For computational efficiency in PCA, evaluation of covariance matrix is done as $C = AA^T$ instead of original $C=A^TA$. How can that be justified? What steps are needed then to recover the original information? Although I can find the beauty and idea of PCA algorithm, still having hard time understanding some concepts.
Note: Here $C$ is the covariance matrix and $A$ is the set of data vectors represented in a matrix.

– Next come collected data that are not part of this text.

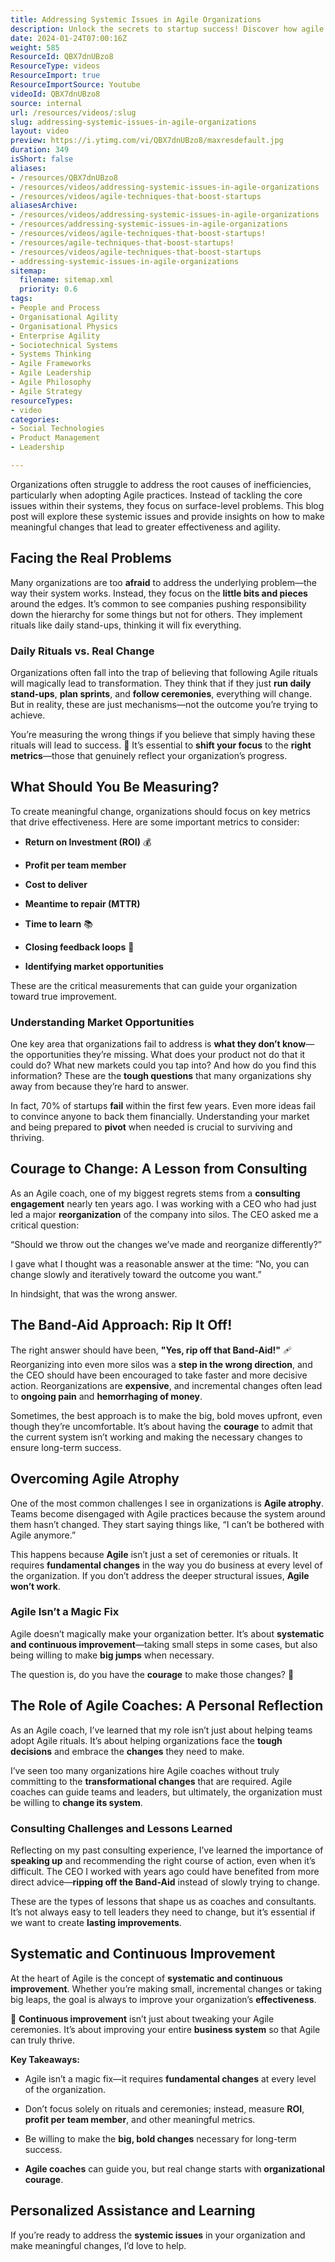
 ```yaml
---
title: Addressing Systemic Issues in Agile Organizations
description: Unlock the secrets to startup success! Discover how agile techniques can transform your business and boost team performance in this must-watch video.
date: 2024-01-24T07:00:16Z
weight: 585
ResourceId: QBX7dnUBzo8
ResourceType: videos
ResourceImport: true
ResourceImportSource: Youtube
videoId: QBX7dnUBzo8
source: internal
url: /resources/videos/:slug
slug: addressing-systemic-issues-in-agile-organizations
layout: video
preview: https://i.ytimg.com/vi/QBX7dnUBzo8/maxresdefault.jpg
duration: 349
isShort: false
aliases:
- /resources/QBX7dnUBzo8
- /resources/videos/addressing-systemic-issues-in-agile-organizations
- /resources/videos/agile-techniques-that-boost-startups
aliasesArchive:
- /resources/videos/addressing-systemic-issues-in-agile-organizations
- /resources/addressing-systemic-issues-in-agile-organizations
- /resources/videos/agile-techniques-that-boost-startups!
- /resources/agile-techniques-that-boost-startups!
- /resources/videos/agile-techniques-that-boost-startups
- addressing-systemic-issues-in-agile-organizations
sitemap:
  filename: sitemap.xml
  priority: 0.6
tags:
- People and Process
- Organisational Agility
- Organisational Physics
- Enterprise Agility
- Sociotechnical Systems
- Systems Thinking
- Agile Frameworks
- Agile Leadership
- Agile Philosophy
- Agile Strategy
resourceTypes:
- video
categories:
- Social Technologies
- Product Management
- Leadership

---
```

Organizations often struggle to address the root causes of inefficiencies, particularly when adopting Agile practices. Instead of tackling the core issues within their systems, they focus on surface-level problems. This blog post will explore these systemic issues and provide insights on how to make meaningful changes that lead to greater effectiveness and agility.

## **Facing the Real Problems**

Many organizations are too **afraid** to address the underlying problem—the way their system works. Instead, they focus on the **little bits and pieces** around the edges. It’s common to see companies pushing responsibility down the hierarchy for some things but not for others. They implement rituals like daily stand-ups, thinking it will fix everything.

### **Daily Rituals vs. Real Change**

Organizations often fall into the trap of believing that following Agile rituals will magically lead to transformation. They think that if they just **run daily stand-ups**, **plan sprints**, and **follow ceremonies**, everything will change. But in reality, these are just mechanisms—not the outcome you’re trying to achieve.

You’re measuring the wrong things if you believe that simply having these rituals will lead to success. 🛑 It’s essential to **shift your focus** to the **right metrics**—those that genuinely reflect your organization’s progress.

## **What Should You Be Measuring?**

To create meaningful change, organizations should focus on key metrics that drive effectiveness. Here are some important metrics to consider:

- **Return on Investment (ROI)** 💰

- **Profit per team member**

- **Cost to deliver**

- **Meantime to repair (MTTR)**

- **Time to learn** 📚

- **Closing feedback loops** 🔁

- **Identifying market opportunities**

These are the critical measurements that can guide your organization toward true improvement.

### **Understanding Market Opportunities**

One key area that organizations fail to address is **what they don’t know**—the opportunities they’re missing. What does your product not do that it could do? What new markets could you tap into? And how do you find this information? These are the **tough questions** that many organizations shy away from because they’re hard to answer.

In fact, 70% of startups **fail** within the first few years. Even more ideas fail to convince anyone to back them financially. Understanding your market and being prepared to **pivot** when needed is crucial to surviving and thriving.

## **Courage to Change: A Lesson from Consulting**

As an Agile coach, one of my biggest regrets stems from a **consulting engagement** nearly ten years ago. I was working with a CEO who had just led a major **reorganization** of the company into silos. The CEO asked me a critical question:

“Should we throw out the changes we’ve made and reorganize differently?”

I gave what I thought was a reasonable answer at the time: “No, you can change slowly and iteratively toward the outcome you want.”

In hindsight, that was the wrong answer.

## **The Band-Aid Approach: Rip It Off!**

The right answer should have been, **"Yes, rip off that Band-Aid!"** 🩹 Reorganizing into even more silos was a **step in the wrong direction**, and the CEO should have been encouraged to take faster and more decisive action. Reorganizations are **expensive**, and incremental changes often lead to **ongoing pain** and **hemorrhaging of money**.

Sometimes, the best approach is to make the big, bold moves upfront, even though they’re uncomfortable. It’s about having the **courage** to admit that the current system isn’t working and making the necessary changes to ensure long-term success.

## **Overcoming Agile Atrophy**

One of the most common challenges I see in organizations is **Agile atrophy**. Teams become disengaged with Agile practices because the system around them hasn’t changed. They start saying things like, “I can’t be bothered with Agile anymore.”

This happens because **Agile** isn’t just a set of ceremonies or rituals. It requires **fundamental changes** in the way you do business at every level of the organization. If you don’t address the deeper structural issues, **Agile won’t work**.

### **Agile Isn’t a Magic Fix**

Agile doesn’t magically make your organization better. It’s about **systematic and continuous improvement**—taking small steps in some cases, but also being willing to make **big jumps** when necessary.

The question is, do you have the **courage** to make those changes? 🚀

## **The Role of Agile Coaches: A Personal Reflection**

As an Agile coach, I’ve learned that my role isn’t just about helping teams adopt Agile rituals. It’s about helping organizations face the **tough decisions** and embrace the **changes** they need to make.

I’ve seen too many organizations hire Agile coaches without truly committing to the **transformational changes** that are required. Agile coaches can guide teams and leaders, but ultimately, the organization must be willing to **change its system**.

### **Consulting Challenges and Lessons Learned**

Reflecting on my past consulting experience, I’ve learned the importance of **speaking up** and recommending the right course of action, even when it’s difficult. The CEO I worked with years ago could have benefited from more direct advice—**ripping off the Band-Aid** instead of slowly trying to change.

These are the types of lessons that shape us as coaches and consultants. It’s not always easy to tell leaders they need to change, but it’s essential if we want to create **lasting improvements**.

## **Systematic and Continuous Improvement**

At the heart of Agile is the concept of **systematic and continuous improvement**. Whether you’re making small, incremental changes or taking big leaps, the goal is always to improve your organization’s **effectiveness**.

🔄 **Continuous improvement** isn’t just about tweaking your Agile ceremonies. It’s about improving your entire **business system** so that Agile can truly thrive.

**Key Takeaways:**

- Agile isn’t a magic fix—it requires **fundamental changes** at every level of the organization.

- Don’t focus solely on rituals and ceremonies; instead, measure **ROI**, **profit per team member**, and other meaningful metrics.

- Be willing to make the **big, bold changes** necessary for long-term success.

- **Agile coaches** can guide you, but real change starts with **organizational courage**.

## **Personalized Assistance and Learning**

If you’re ready to address the **systemic issues** in your organization and make meaningful changes, I’d love to help.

Why use these matrix product at all?
Just compute the SVD, using Golub-Kahan or better,
$$A=USV^T,$$
$S$ diagonal, with non-negative diagonal, $U,V$ orthogonal, then you automatically also know the eigenvector decompositions
$$AA^T=U(SS^T)U^T\text{ and }A^TA=V(S^TS)V^T.$$
Representing the matrix as $A=\sum_{k=1}^r σ_k u_kv_k^T$ also allows you to see how the conversion that you asked about works. If $AA^T$ is diagonalized, the result can be written as $AA^T=\sum_{k=1}^r σ_k^2 u_ku_k^T$, the pairs $(λ_k=σ_k^2, u_k)$ are the result of the diagonalization. Since the vectors $u_k$ are orthonormal, one gets $A^Tu_k=σ_k v_k$, so that in turn $v_k=\frac1{\sqrt{λ_k}}A^Tu_k$, where the $v_k$ are the orthonormal eigenvectors of $A^TA$.